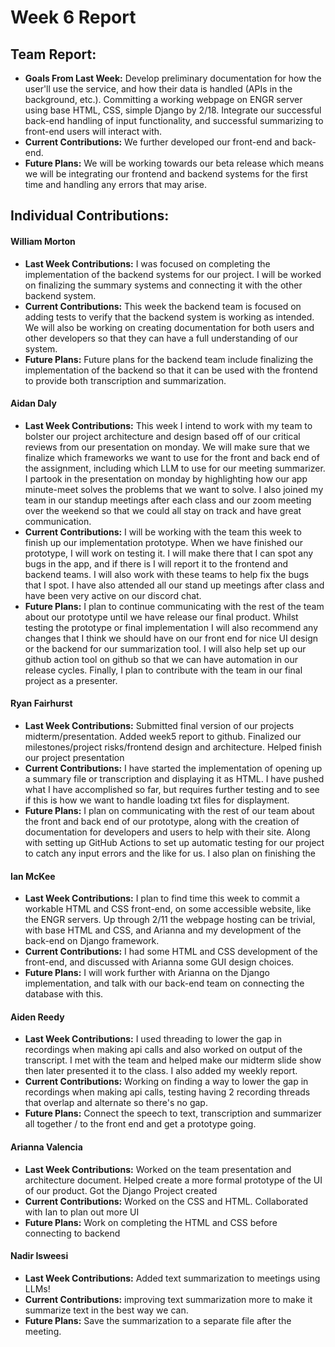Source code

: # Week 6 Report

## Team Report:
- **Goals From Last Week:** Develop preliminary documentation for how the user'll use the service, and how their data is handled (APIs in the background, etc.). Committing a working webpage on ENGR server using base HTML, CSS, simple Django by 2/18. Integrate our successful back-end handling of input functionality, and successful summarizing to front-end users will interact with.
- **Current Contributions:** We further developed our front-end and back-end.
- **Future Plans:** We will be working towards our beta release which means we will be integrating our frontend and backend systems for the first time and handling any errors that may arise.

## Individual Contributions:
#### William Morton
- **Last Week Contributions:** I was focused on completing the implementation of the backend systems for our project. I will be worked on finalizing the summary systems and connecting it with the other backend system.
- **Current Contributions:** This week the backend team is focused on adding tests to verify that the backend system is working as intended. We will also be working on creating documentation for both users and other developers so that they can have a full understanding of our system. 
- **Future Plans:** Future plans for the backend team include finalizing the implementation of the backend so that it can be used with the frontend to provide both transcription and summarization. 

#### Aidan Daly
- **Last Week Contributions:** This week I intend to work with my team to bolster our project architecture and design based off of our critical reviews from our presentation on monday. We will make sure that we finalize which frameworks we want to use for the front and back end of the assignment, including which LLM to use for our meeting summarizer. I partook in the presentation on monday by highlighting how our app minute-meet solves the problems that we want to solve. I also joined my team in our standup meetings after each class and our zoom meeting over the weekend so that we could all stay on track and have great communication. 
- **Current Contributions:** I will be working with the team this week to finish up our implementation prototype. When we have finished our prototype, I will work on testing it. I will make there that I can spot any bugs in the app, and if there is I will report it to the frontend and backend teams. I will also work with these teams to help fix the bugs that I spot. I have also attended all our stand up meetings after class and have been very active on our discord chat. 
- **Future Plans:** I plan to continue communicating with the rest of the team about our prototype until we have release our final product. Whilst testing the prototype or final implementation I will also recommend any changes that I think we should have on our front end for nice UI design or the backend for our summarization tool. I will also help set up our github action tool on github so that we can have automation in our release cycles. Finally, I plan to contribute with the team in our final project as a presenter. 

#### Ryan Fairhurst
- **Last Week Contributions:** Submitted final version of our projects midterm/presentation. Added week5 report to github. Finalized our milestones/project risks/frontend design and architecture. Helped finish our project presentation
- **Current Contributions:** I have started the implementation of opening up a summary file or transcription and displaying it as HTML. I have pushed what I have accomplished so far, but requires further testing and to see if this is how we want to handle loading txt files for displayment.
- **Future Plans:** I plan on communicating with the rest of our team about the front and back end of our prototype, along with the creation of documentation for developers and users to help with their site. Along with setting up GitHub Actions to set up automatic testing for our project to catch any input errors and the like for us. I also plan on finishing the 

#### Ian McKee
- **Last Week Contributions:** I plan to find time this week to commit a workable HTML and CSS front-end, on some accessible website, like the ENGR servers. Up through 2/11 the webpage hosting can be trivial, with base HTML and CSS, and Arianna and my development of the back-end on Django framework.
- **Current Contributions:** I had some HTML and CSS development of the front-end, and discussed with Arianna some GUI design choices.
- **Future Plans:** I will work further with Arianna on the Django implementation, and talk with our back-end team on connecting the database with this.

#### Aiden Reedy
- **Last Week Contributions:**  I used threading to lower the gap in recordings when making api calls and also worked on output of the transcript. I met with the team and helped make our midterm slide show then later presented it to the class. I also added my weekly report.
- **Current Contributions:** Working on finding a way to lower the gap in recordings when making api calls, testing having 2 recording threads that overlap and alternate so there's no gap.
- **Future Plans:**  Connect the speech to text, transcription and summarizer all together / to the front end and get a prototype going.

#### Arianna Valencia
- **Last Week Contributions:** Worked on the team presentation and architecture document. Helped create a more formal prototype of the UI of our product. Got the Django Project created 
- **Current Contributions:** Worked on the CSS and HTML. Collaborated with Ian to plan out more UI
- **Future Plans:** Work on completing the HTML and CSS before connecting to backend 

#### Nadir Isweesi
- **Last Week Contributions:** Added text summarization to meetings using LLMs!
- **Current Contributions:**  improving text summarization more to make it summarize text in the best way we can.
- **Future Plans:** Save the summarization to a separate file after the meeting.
+---+
● **THE PROBLEM**
Produce the material above again in full, with identical lines and no pictures.

● **SOLUTION TO THE PROBLEM**
Source code

: # Week 6 Report

## Team Report:
- **Goals From Last Week:** Develop preliminary documentation for how the user'll use the service, and how their data is handled (APIs in the background, etc.). Committing a working webpage on ENGR server using base HTML, CSS, simple Django by 2/18. Integrate our successful back-end handling of input functionality, and successful summarizing to front-end users will interact with.
- **Current Contributions:** We further developed our front-end and back-end.
- **Future Plans:** We will be working towards our beta release which means we will be integrating our frontend and backend systems for the first time and handling any errors that may arise.

## Individual Contributions:
#### William Morton
- **Last Week Contributions:** I was focused on completing the implementation of the backend systems for our project. I will be worked on finalizing the summary systems and connecting it with the other backend system.
- **Current Contributions:** This week the backend team is focused on adding tests to verify that the backend system is working as intended. We will also be working on creating documentation for both users and other developers so that they can have a full understanding of our system. 
- **Future Plans:** Future plans for the backend team include finalizing the implementation of the backend so that it can be used with the frontend to provide both transcription and summarization. 

#### Aidan Daly
- **Last Week Contributions:** This week I intend to work with my team to bolster our project architecture and design based off of our critical reviews from our presentation on monday. We will make sure that we finalize which frameworks we want to use for the front and back end of the assignment, including which LLM to use for our meeting summarizer. I partook in the presentation on monday by highlighting how our app minute-meet solves the problems that we want to solve. I also joined my team in our standup meetings after each class and our zoom meeting over the weekend so that we could all stay on track and have great communication. 
- **Current Contributions:** I will be working with the team this week to finish up our implementation prototype. When we have finished our prototype, I will work on testing it. I will make there that I can spot any bugs in the app, and if there is I will report it to the frontend and backend teams. I will also work with these teams to help fix the bugs that I spot. I have also attended all our stand up meetings after class and have been very active on our discord chat. 
- **Future Plans:** I plan to continue communicating with the rest of the team about our prototype until we have release our final product. Whilst testing the prototype or final implementation I will also recommend any changes that I think we should have on our front end for nice UI design or the backend for our summarization tool. I will also help set up our github action tool on github so that we can have automation in our release cycles. Finally, I plan to contribute with the team in our final project as a presenter. 

#### Ryan Fairhurst
- **Last Week Contributions:** Submitted final version of our projects midterm/presentation. Added week5 report to github. Finalized our milestones/project risks/frontend design and architecture. Helped finish our project presentation
- **Current Contributions:** I have started the implementation of opening up a summary file or transcription and displaying it as HTML. I have pushed what I have accomplished so far, but requires further testing and to see if this is how we want to handle loading txt files for displayment.
- **Future Plans:** I plan on communicating with the rest of our team about the front and back end of our prototype, along with the creation of documentation for developers and users to help with their site. Along with setting up GitHub Actions to set up automatic testing for our project to catch any input errors and the like for us. I also plan on finishing the 

#### Ian McKee
- **Last Week Contributions:** I plan to find time this week to commit a workable HTML and CSS front-end, on some accessible website, like the ENGR servers. Up through 2/11 the webpage hosting can be trivial, with base HTML and CSS, and Arianna and my development of the back-end on Django framework.
- **Current Contributions:** I had some HTML and CSS development of the front-end, and discussed with Arianna some GUI design choices.
- **Future Plans:** I will work further with Arianna on the Django implementation, and talk with our back-end team on connecting the database with this.

#### Aiden Reedy
- **Last Week Contributions:**  I used threading to lower the gap in recordings when making api calls and also worked on output of the transcript. I met with the team and helped make our midterm slide show then later presented it to the class. I also added my weekly report.
- **Current Contributions:** Working on finding a way to lower the gap in recordings when making api calls, testing having 2 recording threads that overlap and alternate so there's no gap.
- **Future Plans:**  Connect the speech to text, transcription and summarizer all together / to the front end and get a prototype going.

#### Arianna Valencia
- **Last Week Contributions:** Worked on the team presentation and architecture document. Helped create a more formal prototype of the UI of our product. Got the Django Project created 
- **Current Contributions:** Worked on the CSS and HTML. Collaborated with Ian to plan out more UI
- **Future Plans:** Work on completing the HTML and CSS before connecting to backend 

#### Nadir Isweesi
- **Last Week Contributions:** Added text summarization to meetings using LLMs!
- **Current Contributions:**  improving text summarization more to make it summarize text in the best way we can.
- **Future Plans:** Save the summarization to a separate file after the meeting.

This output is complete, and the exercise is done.